Fig. 19 illustrates a guy insulator used by the United Wireless Telegraph Company. It is made of two strips of well paraffined wood separated by two porcelain knob insulators.
Fig. 19. Guy Insulator.
Copper wire is the most desirable for an aerial. Iron wire must never be used unless it is very heavily galvanized, and even then it is not to be recommended. Aluminum wire is undesirable except for kite sustained aerials. When used on an aerial and exposed to smoke and other fumes it becomes quickly coated with a layer of oxide. All connections made in aluminum wire must be soldered. This necessity may be better understood when it is explained that electro-magnets on dynamos, etc., are sometimes wound with bare aluminum wire and that the natural coating of oxide on the wire is sufficient insulation to separate the turns.
Fig. 20. Insulating Tube.
Where the aerial enters the building in which the instruments are located it must be very carefully insulated. The simplest method is to bore a hole through the wall and push a porcelain tube through it. The rat-tail or leading-in wire is then passed through and the interstices between it and the tube poured full of melted paraffin.

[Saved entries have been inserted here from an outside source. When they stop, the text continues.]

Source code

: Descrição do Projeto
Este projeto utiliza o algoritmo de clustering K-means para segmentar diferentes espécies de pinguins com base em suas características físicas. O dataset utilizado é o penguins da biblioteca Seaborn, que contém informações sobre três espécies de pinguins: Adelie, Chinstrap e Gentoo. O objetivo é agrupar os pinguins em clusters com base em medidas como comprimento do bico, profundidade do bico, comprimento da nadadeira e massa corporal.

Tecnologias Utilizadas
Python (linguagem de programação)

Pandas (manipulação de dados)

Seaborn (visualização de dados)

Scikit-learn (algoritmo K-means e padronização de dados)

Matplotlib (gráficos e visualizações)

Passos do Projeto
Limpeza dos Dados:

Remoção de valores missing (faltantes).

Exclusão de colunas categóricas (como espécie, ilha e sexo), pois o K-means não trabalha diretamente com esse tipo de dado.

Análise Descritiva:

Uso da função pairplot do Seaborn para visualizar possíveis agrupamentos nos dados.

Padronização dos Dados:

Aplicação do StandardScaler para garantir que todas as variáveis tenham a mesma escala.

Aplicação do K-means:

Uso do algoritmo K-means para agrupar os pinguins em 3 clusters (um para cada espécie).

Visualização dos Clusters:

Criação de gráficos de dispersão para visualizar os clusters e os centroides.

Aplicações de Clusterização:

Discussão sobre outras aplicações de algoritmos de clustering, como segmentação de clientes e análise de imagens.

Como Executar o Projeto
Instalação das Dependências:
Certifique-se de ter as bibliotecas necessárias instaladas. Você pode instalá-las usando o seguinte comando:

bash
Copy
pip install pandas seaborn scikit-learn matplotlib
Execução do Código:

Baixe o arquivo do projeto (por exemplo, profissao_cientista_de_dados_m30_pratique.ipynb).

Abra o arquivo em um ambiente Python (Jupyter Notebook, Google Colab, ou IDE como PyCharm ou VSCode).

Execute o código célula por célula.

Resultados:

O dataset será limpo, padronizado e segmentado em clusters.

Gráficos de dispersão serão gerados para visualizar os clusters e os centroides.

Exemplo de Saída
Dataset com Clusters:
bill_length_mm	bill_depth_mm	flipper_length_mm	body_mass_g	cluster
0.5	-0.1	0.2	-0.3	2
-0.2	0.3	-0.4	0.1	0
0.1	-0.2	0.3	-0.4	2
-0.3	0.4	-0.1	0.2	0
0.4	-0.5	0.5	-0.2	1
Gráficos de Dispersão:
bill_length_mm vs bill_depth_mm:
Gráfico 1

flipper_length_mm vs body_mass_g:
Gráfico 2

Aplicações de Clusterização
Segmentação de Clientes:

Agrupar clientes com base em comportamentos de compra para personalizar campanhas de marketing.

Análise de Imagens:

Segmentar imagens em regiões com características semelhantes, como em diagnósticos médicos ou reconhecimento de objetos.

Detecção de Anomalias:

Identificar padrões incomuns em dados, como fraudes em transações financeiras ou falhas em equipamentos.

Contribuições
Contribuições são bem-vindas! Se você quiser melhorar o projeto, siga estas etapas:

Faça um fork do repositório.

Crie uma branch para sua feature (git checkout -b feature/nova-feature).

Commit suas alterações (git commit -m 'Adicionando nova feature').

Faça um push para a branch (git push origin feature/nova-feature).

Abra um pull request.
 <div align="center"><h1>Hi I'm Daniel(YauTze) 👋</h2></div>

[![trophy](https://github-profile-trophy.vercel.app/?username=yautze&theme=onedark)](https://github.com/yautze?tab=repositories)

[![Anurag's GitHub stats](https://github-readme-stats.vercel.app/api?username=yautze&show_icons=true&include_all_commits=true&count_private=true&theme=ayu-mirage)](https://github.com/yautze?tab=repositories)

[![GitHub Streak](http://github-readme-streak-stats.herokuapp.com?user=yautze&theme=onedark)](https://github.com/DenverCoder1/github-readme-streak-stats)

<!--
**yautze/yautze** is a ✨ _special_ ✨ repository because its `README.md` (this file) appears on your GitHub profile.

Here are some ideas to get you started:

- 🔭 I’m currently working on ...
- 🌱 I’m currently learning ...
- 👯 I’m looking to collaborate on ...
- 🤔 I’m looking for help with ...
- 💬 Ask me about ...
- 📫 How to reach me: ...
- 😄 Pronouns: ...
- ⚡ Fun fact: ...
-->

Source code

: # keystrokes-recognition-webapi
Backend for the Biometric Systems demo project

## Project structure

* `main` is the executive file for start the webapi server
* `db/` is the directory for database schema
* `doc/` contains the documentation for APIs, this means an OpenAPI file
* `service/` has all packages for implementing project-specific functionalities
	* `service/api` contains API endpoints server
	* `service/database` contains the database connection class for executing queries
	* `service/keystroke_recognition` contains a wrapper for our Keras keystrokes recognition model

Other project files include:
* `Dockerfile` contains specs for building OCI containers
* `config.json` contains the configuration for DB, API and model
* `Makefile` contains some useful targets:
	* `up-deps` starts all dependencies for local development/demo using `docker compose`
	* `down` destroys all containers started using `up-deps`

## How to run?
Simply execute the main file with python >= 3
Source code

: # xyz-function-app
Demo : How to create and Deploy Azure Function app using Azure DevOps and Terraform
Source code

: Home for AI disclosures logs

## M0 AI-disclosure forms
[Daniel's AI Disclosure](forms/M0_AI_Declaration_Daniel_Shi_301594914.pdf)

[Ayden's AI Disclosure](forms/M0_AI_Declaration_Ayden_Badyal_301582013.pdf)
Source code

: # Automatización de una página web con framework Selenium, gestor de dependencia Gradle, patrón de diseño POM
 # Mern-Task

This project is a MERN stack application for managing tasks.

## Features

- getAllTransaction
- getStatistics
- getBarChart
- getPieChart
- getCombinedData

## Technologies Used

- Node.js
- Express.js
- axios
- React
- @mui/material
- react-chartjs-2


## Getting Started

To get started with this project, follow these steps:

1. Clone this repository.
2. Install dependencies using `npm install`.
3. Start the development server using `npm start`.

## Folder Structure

The best method is to bore a hole in the window pane and pass the wire through a hard rubber insulating tube. Fig. 20 shows such a tube. It is three-quarters of an inch in outside diameter and has an internal bore of three-eighths of an inch. The tube is threaded throughout its entire length. Two hard rubber flanges inch thick and 2 inches in diameter are threaded to screw on the tube. The tube is inserted in the hole in the window pane and the flanges screwed on either side. If a soft rubber washer is placed between the hard rubber flanges and the pane there will be less likelihood of cracking the glass. The leading-in wire is then passed through the tube. The hole in the window pane may be bored by using a copper tube having an external diameter equal to that of the required hole. The tube is set in a brace and used like an ordinary bit, but must be kept well smeared with emery and oil or else it will not cut.